Stored data:
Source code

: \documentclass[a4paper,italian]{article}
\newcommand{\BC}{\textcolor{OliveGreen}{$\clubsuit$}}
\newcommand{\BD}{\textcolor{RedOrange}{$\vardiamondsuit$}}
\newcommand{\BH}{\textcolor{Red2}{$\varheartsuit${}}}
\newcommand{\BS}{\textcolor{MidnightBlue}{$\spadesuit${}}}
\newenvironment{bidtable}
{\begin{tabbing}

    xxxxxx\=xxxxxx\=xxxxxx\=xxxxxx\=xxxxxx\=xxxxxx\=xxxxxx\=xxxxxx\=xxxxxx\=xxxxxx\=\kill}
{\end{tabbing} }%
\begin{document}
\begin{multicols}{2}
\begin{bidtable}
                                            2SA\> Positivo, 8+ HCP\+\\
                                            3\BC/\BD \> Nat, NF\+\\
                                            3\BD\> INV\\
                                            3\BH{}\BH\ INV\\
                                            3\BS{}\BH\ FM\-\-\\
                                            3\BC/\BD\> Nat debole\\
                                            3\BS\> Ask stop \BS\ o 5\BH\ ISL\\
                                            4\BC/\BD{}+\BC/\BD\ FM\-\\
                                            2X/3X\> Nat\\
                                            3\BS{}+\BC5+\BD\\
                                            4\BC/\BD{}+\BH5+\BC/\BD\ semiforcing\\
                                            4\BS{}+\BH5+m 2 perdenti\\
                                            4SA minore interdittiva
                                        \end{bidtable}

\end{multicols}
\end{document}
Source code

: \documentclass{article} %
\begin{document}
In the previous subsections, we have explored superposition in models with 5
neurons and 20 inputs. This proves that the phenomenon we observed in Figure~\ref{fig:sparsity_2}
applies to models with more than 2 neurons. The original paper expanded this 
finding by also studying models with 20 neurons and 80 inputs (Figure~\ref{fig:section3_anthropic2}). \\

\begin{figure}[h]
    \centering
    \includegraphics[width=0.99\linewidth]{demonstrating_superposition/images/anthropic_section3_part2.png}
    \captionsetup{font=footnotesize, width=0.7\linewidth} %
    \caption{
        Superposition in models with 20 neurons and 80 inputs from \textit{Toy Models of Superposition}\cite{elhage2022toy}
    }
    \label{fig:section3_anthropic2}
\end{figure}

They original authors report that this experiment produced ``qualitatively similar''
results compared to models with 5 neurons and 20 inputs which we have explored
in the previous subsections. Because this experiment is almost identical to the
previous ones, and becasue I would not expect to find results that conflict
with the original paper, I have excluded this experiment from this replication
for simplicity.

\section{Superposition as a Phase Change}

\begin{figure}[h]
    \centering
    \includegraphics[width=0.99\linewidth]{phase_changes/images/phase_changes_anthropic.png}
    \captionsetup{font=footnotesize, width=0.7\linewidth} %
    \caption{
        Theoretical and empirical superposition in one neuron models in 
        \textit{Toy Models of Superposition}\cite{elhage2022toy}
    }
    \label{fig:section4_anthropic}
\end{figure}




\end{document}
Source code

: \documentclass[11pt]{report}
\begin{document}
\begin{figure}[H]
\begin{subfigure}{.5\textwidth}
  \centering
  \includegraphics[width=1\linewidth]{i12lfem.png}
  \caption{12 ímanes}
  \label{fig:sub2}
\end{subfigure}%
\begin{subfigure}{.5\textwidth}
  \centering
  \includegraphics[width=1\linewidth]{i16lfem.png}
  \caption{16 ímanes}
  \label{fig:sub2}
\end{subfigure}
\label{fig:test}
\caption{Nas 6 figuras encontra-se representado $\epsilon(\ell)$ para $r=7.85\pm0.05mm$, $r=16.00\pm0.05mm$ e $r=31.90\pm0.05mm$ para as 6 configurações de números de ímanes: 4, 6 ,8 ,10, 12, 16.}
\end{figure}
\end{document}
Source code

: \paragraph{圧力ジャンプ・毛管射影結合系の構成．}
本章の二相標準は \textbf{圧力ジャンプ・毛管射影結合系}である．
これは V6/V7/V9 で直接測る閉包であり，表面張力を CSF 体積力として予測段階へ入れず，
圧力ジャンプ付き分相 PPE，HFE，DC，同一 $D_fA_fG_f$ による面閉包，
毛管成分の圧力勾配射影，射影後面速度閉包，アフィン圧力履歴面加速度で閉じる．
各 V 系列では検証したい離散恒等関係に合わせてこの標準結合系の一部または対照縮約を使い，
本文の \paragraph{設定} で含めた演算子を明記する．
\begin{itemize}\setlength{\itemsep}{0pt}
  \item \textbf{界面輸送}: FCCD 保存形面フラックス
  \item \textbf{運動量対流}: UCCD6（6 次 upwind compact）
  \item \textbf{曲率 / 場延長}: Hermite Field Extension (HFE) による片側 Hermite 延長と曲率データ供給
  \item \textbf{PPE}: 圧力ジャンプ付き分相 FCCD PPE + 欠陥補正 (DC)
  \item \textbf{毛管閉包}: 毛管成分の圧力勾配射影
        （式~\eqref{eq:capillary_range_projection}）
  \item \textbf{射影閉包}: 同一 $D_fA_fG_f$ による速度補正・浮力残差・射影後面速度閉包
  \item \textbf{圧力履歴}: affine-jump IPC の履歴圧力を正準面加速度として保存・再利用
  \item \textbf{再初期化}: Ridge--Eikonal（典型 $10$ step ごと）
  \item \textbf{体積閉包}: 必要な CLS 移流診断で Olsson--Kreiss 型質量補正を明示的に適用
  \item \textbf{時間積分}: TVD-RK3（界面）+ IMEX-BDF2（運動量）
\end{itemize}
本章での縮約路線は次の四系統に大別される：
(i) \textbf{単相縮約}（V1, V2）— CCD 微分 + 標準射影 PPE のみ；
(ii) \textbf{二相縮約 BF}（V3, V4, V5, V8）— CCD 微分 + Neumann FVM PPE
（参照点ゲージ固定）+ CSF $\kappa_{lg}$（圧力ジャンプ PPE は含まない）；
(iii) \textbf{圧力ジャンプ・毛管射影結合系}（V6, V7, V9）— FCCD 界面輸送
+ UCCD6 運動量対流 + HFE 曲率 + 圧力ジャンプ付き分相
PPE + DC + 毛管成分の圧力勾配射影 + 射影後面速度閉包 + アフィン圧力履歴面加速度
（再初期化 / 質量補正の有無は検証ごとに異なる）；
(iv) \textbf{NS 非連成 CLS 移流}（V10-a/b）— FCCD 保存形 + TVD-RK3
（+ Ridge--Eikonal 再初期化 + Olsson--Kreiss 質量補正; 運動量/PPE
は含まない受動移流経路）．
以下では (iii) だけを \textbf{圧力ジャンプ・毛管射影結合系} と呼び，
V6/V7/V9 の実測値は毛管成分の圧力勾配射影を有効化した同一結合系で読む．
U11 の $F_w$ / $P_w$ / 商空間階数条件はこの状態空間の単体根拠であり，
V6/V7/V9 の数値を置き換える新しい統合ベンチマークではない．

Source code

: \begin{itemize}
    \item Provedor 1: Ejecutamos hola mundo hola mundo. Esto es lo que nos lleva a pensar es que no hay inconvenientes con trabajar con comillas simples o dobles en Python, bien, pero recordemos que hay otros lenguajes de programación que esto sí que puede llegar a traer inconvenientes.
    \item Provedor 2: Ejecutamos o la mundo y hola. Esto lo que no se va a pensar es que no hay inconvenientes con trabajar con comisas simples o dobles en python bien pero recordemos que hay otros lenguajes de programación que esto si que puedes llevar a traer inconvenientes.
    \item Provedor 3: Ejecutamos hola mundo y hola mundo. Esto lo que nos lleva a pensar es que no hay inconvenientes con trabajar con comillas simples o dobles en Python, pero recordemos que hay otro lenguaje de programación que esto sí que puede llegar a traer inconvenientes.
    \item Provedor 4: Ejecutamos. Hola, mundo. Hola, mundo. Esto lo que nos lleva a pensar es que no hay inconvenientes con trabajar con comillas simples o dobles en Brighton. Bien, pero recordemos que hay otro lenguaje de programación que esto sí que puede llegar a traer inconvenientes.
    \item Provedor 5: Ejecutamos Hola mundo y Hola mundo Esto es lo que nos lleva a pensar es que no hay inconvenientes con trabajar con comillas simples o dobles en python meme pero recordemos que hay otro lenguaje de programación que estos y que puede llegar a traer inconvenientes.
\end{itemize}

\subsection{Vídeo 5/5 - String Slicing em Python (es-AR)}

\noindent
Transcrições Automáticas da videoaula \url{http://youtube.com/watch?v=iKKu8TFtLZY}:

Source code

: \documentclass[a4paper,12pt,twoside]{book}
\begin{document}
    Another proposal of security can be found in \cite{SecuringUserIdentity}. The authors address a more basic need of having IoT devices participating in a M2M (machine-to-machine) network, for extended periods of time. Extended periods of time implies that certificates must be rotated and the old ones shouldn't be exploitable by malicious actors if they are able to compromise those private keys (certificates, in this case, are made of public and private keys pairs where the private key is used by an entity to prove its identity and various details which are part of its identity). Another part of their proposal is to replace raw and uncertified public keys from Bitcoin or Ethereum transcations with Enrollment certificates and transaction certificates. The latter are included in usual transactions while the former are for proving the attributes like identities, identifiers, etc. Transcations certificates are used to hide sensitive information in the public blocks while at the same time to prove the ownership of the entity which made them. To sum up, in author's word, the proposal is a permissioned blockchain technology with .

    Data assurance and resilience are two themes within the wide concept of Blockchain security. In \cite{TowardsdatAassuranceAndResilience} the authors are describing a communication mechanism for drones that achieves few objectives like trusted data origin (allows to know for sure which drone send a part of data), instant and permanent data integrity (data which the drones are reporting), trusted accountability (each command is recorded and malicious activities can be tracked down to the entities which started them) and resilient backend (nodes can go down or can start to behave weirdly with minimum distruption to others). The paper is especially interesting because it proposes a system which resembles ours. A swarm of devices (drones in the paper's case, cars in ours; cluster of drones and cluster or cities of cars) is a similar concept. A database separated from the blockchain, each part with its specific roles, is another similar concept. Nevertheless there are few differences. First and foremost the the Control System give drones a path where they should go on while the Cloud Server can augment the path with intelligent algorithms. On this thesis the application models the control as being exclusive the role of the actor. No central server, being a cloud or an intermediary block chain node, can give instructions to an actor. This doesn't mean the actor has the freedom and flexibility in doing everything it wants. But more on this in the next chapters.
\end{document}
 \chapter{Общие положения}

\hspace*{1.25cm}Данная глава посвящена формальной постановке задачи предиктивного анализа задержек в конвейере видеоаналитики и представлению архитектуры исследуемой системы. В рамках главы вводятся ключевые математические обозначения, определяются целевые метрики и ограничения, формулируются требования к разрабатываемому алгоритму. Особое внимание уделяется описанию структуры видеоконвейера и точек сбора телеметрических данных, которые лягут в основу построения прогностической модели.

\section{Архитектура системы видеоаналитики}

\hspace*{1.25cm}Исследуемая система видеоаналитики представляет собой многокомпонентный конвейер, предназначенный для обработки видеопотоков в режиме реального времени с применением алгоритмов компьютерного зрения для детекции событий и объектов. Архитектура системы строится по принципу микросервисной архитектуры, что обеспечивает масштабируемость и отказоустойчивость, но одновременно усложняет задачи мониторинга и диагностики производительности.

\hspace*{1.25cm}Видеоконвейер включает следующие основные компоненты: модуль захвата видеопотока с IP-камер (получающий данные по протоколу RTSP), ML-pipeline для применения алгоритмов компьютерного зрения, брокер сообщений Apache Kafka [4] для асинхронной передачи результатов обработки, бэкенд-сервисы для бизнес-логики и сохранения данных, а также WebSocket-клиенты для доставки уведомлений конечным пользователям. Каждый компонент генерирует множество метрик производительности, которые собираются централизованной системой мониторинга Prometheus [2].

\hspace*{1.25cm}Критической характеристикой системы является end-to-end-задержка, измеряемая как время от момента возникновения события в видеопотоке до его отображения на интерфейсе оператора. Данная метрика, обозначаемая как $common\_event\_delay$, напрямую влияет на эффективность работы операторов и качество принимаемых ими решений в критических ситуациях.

Your assignment »
Using the records above, select and copy every line that has the word "運動量対流".

Your solution »
  \item \textbf{運動量対流}: UCCD6（6 次 upwind compact）
+ UCCD6 運動量対流 + HFE 曲率 + 圧力ジャンプ付き分相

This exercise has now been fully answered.